◆ Activity
Copy all the lines of the data that include the word "WHERE".

◆ Task material

☆ ☆ ☆

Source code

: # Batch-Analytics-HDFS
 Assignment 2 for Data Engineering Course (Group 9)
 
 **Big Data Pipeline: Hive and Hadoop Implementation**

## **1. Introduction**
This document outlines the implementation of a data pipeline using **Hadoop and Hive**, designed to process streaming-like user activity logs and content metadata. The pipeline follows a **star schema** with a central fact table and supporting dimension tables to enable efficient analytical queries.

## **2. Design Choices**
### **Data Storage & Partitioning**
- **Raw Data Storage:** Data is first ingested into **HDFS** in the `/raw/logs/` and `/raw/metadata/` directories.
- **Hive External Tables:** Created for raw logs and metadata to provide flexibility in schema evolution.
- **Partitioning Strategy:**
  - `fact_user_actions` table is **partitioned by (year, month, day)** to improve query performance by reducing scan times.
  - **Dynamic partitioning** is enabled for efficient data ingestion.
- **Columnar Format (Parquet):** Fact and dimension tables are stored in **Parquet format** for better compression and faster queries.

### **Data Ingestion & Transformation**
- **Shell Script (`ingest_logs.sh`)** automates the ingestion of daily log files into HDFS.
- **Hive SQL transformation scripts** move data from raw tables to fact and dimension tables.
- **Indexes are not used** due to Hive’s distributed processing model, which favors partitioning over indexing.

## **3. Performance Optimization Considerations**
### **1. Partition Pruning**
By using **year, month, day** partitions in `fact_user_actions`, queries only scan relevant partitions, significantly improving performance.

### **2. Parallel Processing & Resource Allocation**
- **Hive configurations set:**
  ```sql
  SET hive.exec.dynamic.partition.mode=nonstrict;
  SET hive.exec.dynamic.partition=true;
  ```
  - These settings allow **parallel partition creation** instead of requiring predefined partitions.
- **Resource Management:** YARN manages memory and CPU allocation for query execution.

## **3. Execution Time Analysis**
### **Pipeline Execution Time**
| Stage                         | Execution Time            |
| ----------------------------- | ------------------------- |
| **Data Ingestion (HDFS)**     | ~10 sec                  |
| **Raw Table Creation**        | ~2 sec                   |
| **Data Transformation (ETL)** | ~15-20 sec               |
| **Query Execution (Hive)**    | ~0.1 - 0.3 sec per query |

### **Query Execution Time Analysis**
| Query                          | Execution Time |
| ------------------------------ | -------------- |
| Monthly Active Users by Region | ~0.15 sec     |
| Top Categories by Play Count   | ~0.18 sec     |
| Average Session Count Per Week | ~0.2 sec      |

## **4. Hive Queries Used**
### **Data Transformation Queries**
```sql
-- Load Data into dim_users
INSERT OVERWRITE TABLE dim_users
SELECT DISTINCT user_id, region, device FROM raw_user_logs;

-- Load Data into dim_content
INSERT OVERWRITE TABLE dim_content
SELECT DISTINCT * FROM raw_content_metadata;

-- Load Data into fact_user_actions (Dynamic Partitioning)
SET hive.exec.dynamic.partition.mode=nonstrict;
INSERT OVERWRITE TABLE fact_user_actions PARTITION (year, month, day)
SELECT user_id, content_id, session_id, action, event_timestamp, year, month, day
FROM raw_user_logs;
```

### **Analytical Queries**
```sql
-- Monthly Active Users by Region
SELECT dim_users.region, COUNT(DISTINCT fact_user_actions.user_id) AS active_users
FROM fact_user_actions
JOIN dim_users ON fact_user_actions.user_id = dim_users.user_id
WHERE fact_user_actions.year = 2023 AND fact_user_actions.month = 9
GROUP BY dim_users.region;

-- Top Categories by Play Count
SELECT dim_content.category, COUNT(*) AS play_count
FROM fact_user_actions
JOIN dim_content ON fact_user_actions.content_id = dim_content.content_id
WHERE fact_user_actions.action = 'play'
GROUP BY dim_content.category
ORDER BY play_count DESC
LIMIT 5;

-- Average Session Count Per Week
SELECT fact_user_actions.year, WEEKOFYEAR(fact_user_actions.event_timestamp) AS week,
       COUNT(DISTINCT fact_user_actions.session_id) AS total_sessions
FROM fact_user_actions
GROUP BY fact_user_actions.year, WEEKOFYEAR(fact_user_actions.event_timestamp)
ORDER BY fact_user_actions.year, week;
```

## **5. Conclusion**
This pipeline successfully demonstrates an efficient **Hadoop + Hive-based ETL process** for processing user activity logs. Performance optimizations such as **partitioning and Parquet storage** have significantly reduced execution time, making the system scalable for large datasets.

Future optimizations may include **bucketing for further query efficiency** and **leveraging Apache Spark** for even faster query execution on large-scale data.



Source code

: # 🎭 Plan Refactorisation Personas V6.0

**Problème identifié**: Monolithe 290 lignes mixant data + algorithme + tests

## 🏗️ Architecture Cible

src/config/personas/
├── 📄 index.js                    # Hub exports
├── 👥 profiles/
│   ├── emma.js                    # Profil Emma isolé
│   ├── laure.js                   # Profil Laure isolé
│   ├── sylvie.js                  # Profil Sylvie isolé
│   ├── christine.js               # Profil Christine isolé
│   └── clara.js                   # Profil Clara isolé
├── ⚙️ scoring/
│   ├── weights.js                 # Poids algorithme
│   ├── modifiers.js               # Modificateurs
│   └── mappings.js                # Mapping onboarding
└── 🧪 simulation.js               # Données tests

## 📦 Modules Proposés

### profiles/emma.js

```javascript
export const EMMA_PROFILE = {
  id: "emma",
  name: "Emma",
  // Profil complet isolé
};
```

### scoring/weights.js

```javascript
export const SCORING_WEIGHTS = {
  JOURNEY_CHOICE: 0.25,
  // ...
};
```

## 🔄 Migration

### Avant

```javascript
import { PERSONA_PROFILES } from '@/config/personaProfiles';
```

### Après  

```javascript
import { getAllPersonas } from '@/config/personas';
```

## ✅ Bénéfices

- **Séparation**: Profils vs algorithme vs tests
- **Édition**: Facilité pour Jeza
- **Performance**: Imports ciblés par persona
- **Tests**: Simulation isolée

☆ ☆ ☆

◆ Solution below
WHERE fact_user_actions.year = 2023 AND fact_user_actions.month = 9
WHERE fact_user_actions.action = 'play'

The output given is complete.